A.G.: Eu decidi fazer isso quando um cara me mandou uma mensagem flagrantemente ofensiva. Usei as fotos do perfil dele para fazer o primeiro desenho, mas fiz com um corpo nu e flácido. Esses desenhos nus não deveriam ser exatamente elogiosos, por isso não fazia sentido fazê-los de uma maneira idealizada. Eles parecem exatamente como eu imagino que são do outro lado, mandando essas mensagens, com seus pênis e corpos flácidos.
Foi a coisa mais simples que eu poderia fazer e foi perfeito. Esses caras são imaturos e suas mensagens incrivelmente adolescentes, embora ainda sejam ofensivas para as mulheres que recebem. O mesmo pode ser dito dos desenhos. Eles são simples, mas surtem um grande efeito nos homens pra quem eu mando. Palavras ou imagens, no fim quem recebe fica com o mesmo sentimento de: “Que direito você tem sobre o meu corpo?”
M.C.: Como foi a reação deles?
A.G.: Tem sido bem interessante ver que a maioria desses homens respondem com hostilidade. Eles ficaram muito chocados em ver que uma mulher deu a eles um pouco do próprio veneno e isso os enfureceu. Muitos deles responderam com insultos ou tentando justificar porque é aceitável para homens mandar mensagens grosseiras para mulheres, mas o mesmo não vale para mulheres que respondem. A segunda reação mais comum foi se irritarem com alguma imprecisão no retrato. Um homem ficou com raiva porque eu desenhei seus mamilos menores do que na vida real!
M.C.: Você recebeu alguma ameaça séria de violência ou algo assim?
A.G.: Não, não recebi.
M.C.: Você disse em outra entrevista ainda acreditar que mulheres podem achar relações de verdade em sites de encontro. Durante esses seis meses no Tinder você namorou alguém?
A.G.: Pessoalmente, eu não namorei ninguém pelo Tinder, mas eu não acho que o aplicativo não possa funcionar. Tenho alguns amigos que tiveram sucesso (em diferentes níveis) em encontros. O argumento de que esses apps são apenas para pessoas que buscam um fica de uma noite e que por isso é ok tratar mal mulheres que estão lá é completamente inválido, mesmo que eu não tenha tido uma experiência boa. Ainda que o site fosse só para encontros casuais (e não é), dizer sim para um perfil não significa que você concordou em transar com a pessoa ou ter uma conversa sexualmente explícita logo de cara. Significa simplesmente que você achou as fotos daquela pessoa atraentes e que você quer possivelmente saber mais sobre ela. Na semana passada muitas pessoas me mandaram por e-mail suas histórias de amor que conheceram no Tinder, então é completamente possível!

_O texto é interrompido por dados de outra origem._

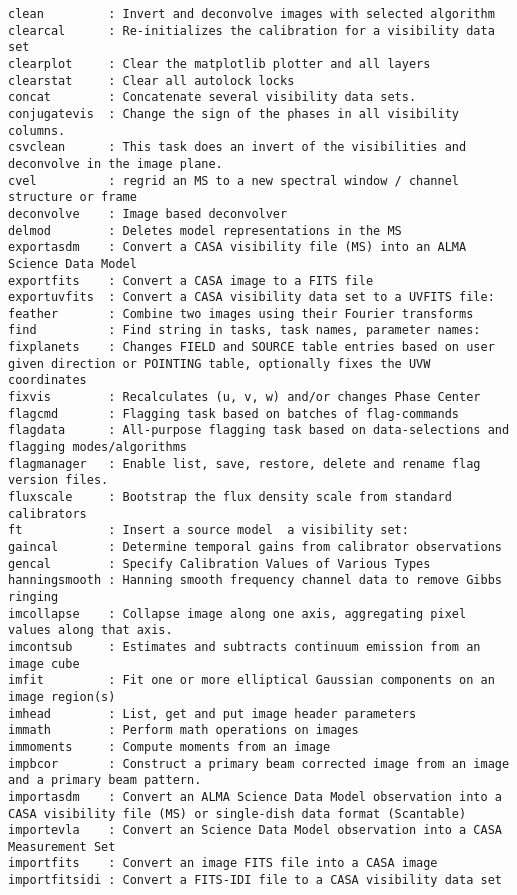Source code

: \begin{verbatim}
clean         : Invert and deconvolve images with selected algorithm
clearcal      : Re-initializes the calibration for a visibility data set
clearplot     : Clear the matplotlib plotter and all layers
clearstat     : Clear all autolock locks
concat        : Concatenate several visibility data sets.
conjugatevis  : Change the sign of the phases in all visibility columns.
csvclean      : This task does an invert of the visibilities and deconvolve in the image plane.
cvel          : regrid an MS to a new spectral window / channel structure or frame
deconvolve    : Image based deconvolver
delmod        : Deletes model representations in the MS
exportasdm    : Convert a CASA visibility file (MS) into an ALMA Science Data Model
exportfits    : Convert a CASA image to a FITS file
exportuvfits  : Convert a CASA visibility data set to a UVFITS file:
feather       : Combine two images using their Fourier transforms
find          : Find string in tasks, task names, parameter names:
fixplanets    : Changes FIELD and SOURCE table entries based on user given direction or POINTING table, optionally fixes the UVW coordinates
fixvis        : Recalculates (u, v, w) and/or changes Phase Center 
flagcmd       : Flagging task based on batches of flag-commands
flagdata      : All-purpose flagging task based on data-selections and flagging modes/algorithms
flagmanager   : Enable list, save, restore, delete and rename flag version files.
fluxscale     : Bootstrap the flux density scale from standard calibrators
ft            : Insert a source model  a visibility set:
gaincal       : Determine temporal gains from calibrator observations
gencal        : Specify Calibration Values of Various Types
hanningsmooth : Hanning smooth frequency channel data to remove Gibbs ringing
imcollapse    : Collapse image along one axis, aggregating pixel values along that axis.
imcontsub     : Estimates and subtracts continuum emission from an image cube
imfit         : Fit one or more elliptical Gaussian components on an image region(s)
imhead        : List, get and put image header parameters
immath        : Perform math operations on images
immoments     : Compute moments from an image
impbcor       : Construct a primary beam corrected image from an image and a primary beam pattern.
importasdm    : Convert an ALMA Science Data Model observation into a CASA visibility file (MS) or single-dish data format (Scantable)
importevla    : Convert an Science Data Model observation into a CASA Measurement Set
importfits    : Convert an image FITS file into a CASA image
importfitsidi : Convert a FITS-IDI file to a CASA visibility data set

\end{verbatim}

M.C.: Depois que criou a campanha, você recebeu alguma mensagem de apoio de homens?
A.G.: Na verdade eu recebi tantas mensagens de apoio de homens quanto de mulheres. Tem muito caras legais, inteligentes e respeitosos por aí, que às vezes você esquece diante de experiências ruins como essa. Muitos me escreveram dizendo concordar com o projeto e que eu não esquecesse que havia muitos caras legais também! Alguns também contaram suas boas experiências em chats ou preocupados com suas filhas.
M.C.: Você continua com sua conta no Tinder?
A.G.: Sim, continuo.
M.C.: Você já passou por alguma situação como essa com o aplicativo fora da internet?
A.G.: Acho que todas as mulheres já passaram por situações na vida real em que se sentiram assediadas. É tão comum que você já está programada para simplesmente ignorar. Homens assobiam na rua quando você passa. Quando está com amigos dançando, é comum homens virem por trás das garotas, encoxá-las ou começar a dançar com elas sem nenhum tipo de abordagem. Esses exemplos podem soar muito inofensivos, mas mostram como o pensamento comum é de que é ok assediar mulheres e essas mulheres não terem nenhum direito de reagir.
M.C.: Você acha que as garotas têm que reagir?
A.G.: Você não pode culpar uma mulher por apenas ignorar esse tipo de comportamento. Acho que isso é o que nós somos orientadas a vida inteira a fazer. É a maneira mais fácil e segura de agir, mas ao mesmo tempo, nada vai mudar unca se todo mundo continuar em silêncio. Se queremos mudança, é importante falar e chamar atenção para o assunto.